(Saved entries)
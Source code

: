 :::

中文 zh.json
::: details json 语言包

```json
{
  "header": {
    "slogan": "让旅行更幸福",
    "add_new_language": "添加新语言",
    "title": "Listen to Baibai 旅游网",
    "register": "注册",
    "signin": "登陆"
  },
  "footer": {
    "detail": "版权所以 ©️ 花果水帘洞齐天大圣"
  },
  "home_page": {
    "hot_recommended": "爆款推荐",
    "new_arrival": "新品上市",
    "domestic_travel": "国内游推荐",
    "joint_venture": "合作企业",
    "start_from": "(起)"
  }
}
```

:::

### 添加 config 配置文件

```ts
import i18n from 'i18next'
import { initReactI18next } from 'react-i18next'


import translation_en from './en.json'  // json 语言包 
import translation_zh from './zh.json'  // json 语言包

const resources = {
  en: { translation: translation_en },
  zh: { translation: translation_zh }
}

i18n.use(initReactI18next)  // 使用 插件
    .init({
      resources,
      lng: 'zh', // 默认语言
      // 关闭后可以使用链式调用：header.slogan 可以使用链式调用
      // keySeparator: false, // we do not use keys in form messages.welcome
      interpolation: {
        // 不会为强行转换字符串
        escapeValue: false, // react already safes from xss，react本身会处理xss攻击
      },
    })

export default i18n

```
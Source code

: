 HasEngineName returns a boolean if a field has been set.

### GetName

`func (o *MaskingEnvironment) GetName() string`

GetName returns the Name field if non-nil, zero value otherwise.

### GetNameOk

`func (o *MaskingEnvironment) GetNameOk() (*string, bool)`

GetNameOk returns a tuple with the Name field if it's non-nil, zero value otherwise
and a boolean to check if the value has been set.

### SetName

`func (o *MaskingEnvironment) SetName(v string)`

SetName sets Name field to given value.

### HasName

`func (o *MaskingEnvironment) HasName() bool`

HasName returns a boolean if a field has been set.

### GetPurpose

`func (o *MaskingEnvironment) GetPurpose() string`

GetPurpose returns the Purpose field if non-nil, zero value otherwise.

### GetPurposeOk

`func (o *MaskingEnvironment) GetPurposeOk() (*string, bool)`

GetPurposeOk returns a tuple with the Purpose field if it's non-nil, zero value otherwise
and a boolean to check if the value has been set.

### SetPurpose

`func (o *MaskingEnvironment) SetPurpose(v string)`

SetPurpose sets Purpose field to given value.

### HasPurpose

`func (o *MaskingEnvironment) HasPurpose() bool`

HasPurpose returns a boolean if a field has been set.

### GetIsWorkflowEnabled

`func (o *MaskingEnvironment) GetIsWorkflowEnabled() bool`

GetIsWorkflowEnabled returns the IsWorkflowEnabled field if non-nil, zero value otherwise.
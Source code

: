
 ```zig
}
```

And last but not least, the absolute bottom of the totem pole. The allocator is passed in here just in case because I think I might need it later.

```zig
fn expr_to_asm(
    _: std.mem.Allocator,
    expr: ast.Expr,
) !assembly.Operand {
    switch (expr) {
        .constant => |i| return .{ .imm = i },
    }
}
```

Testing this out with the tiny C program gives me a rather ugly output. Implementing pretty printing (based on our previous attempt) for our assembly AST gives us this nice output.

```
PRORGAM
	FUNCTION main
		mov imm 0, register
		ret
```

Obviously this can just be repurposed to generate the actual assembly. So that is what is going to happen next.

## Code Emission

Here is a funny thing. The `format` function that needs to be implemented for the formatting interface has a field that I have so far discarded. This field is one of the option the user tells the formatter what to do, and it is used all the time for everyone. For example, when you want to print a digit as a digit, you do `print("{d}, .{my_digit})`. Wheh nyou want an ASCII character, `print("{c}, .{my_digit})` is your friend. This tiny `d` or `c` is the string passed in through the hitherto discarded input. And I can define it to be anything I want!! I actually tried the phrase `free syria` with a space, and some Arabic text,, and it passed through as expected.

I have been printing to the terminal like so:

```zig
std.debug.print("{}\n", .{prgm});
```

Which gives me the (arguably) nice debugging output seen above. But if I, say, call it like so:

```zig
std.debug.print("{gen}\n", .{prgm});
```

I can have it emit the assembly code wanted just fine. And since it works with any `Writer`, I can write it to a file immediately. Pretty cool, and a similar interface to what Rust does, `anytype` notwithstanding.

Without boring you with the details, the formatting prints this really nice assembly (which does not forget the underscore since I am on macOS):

> [What to work on] Write the whole of the data out again exactly as it stands.

> [Solution for this problem]
Source code

: :::

中文 zh.json
::: details json 语言包

```json
{
  "header": {
    "slogan": "让旅行更幸福",
    "add_new_language": "添加新语言",
    "title": "Listen to Baibai 旅游网",
    "register": "注册",
    "signin": "登陆"
  },
  "footer": {
    "detail": "版权所以 ©️ 花果水帘洞齐天大圣"
  },
  "home_page": {
    "hot_recommended": "爆款推荐",
    "new_arrival": "新品上市",
    "domestic_travel": "国内游推荐",
    "joint_venture": "合作企业",
    "start_from": "(起)"
  }
}
```

:::

### 添加 config 配置文件

```ts
import i18n from 'i18next'
import { initReactI18next } from 'react-i18next'


import translation_en from './en.json'  // json 语言包 
import translation_zh from './zh.json'  // json 语言包

const resources = {
  en: { translation: translation_en },
  zh: { translation: translation_zh }
}

i18n.use(initReactI18next)  // 使用 插件
    .init({
      resources,
      lng: 'zh', // 默认语言
      // 关闭后可以使用链式调用：header.slogan 可以使用链式调用
      // keySeparator: false, // we do not use keys in form messages.welcome
      interpolation: {
        // 不会为强行转换字符串
        escapeValue: false, // react already safes from xss，react本身会处理xss攻击
      },
    })

export default i18n

```
Source code

: HasEngineName returns a boolean if a field has been set.

### GetName

`func (o *MaskingEnvironment) GetName() string`

GetName returns the Name field if non-nil, zero value otherwise.

### GetNameOk

`func (o *MaskingEnvironment) GetNameOk() (*string, bool)`

GetNameOk returns a tuple with the Name field if it's non-nil, zero value otherwise
and a boolean to check if the value has been set.

### SetName

`func (o *MaskingEnvironment) SetName(v string)`

SetName sets Name field to given value.

### HasName

`func (o *MaskingEnvironment) HasName() bool`

HasName returns a boolean if a field has been set.

### GetPurpose

`func (o *MaskingEnvironment) GetPurpose() string`

GetPurpose returns the Purpose field if non-nil, zero value otherwise.

### GetPurposeOk

`func (o *MaskingEnvironment) GetPurposeOk() (*string, bool)`

GetPurposeOk returns a tuple with the Purpose field if it's non-nil, zero value otherwise
and a boolean to check if the value has been set.

### SetPurpose

`func (o *MaskingEnvironment) SetPurpose(v string)`

SetPurpose sets Purpose field to given value.

### HasPurpose

`func (o *MaskingEnvironment) HasPurpose() bool`

HasPurpose returns a boolean if a field has been set.

### GetIsWorkflowEnabled

`func (o *MaskingEnvironment) GetIsWorkflowEnabled() bool`

GetIsWorkflowEnabled returns the IsWorkflowEnabled field if non-nil, zero value otherwise.
Source code

:
 ```zig
}
```

And last but not least, the absolute bottom of the totem pole. The allocator is passed in here just in case because I think I might need it later.

```zig
fn expr_to_asm(
    _: std.mem.Allocator,
    expr: ast.Expr,
) !assembly.Operand {
    switch (expr) {
        .constant => |i| return .{ .imm = i },
    }
}
```

Testing this out with the tiny C program gives me a rather ugly output. Implementing pretty printing (based on our previous attempt) for our assembly AST gives us this nice output.

```
PRORGAM
	FUNCTION main
		mov imm 0, register
		ret
```

Obviously this can just be repurposed to generate the actual assembly. So that is what is going to happen next.

## Code Emission

Here is a funny thing. The `format` function that needs to be implemented for the formatting interface has a field that I have so far discarded. This field is one of the option the user tells the formatter what to do, and it is used all the time for everyone. For example, when you want to print a digit as a digit, you do `print("{d}, .{my_digit})`. Wheh nyou want an ASCII character, `print("{c}, .{my_digit})` is your friend. This tiny `d` or `c` is the string passed in through the hitherto discarded input. And I can define it to be anything I want!! I actually tried the phrase `free syria` with a space, and some Arabic text,, and it passed through as expected.

I have been printing to the terminal like so:

```zig
std.debug.print("{}\n", .{prgm});
```

Which gives me the (arguably) nice debugging output seen above. But if I, say, call it like so:

```zig
std.debug.print("{gen}\n", .{prgm});
```

I can have it emit the assembly code wanted just fine. And since it works with any `Writer`, I can write it to a file immediately. Pretty cool, and a similar interface to what Rust does, `anytype` notwithstanding.

Without boring you with the details, the formatting prints this really nice assembly (which does not forget the underscore since I am on macOS):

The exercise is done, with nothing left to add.